### [Task requirements]
Show every line from the data below that includes "Secrecy".

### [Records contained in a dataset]
[Start of section]
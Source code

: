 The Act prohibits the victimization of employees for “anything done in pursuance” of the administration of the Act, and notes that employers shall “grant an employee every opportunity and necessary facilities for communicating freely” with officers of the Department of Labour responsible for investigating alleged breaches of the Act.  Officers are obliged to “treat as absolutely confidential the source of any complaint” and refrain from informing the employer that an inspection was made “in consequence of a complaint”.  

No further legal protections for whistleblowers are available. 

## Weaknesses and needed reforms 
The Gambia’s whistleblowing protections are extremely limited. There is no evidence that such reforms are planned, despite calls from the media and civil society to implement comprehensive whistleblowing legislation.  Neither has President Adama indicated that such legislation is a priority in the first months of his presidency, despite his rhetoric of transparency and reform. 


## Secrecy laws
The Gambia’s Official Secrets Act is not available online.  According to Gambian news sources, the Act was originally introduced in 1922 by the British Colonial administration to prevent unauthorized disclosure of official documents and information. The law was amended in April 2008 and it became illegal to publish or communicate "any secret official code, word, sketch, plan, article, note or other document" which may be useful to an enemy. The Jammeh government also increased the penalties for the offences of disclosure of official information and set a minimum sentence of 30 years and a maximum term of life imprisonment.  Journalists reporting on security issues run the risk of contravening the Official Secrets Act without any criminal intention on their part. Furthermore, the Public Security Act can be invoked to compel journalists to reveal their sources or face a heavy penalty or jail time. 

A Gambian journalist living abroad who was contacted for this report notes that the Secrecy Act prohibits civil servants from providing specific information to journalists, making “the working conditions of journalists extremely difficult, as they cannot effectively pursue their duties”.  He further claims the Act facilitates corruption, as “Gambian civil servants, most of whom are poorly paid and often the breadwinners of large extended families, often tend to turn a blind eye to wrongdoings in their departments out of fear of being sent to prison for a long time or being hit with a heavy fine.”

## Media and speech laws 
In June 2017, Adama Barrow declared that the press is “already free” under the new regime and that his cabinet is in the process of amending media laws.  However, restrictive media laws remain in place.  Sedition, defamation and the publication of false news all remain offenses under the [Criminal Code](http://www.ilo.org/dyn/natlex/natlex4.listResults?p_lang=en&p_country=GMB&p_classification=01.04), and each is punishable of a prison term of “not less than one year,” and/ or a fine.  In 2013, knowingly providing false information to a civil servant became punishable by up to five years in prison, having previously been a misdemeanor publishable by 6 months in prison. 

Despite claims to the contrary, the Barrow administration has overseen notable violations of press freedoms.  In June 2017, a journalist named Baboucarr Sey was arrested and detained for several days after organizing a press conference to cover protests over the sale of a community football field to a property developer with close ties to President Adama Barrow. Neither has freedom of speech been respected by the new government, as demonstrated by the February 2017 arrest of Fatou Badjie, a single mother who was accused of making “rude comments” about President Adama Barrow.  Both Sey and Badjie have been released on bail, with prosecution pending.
[End of section]
### [Reply]
## Secrecy laws
A Gambian journalist living abroad who was contacted for this report notes that the Secrecy Act prohibits civil servants from providing specific information to journalists, making “the working conditions of journalists extremely difficult, as they cannot effectively pursue their duties”.  He further claims the Act facilitates corruption, as “Gambian civil servants, most of whom are poorly paid and often the breadwinners of large extended families, often tend to turn a blind eye to wrongdoings in their departments out of fear of being sent to prison for a long time or being hit with a heavy fine.”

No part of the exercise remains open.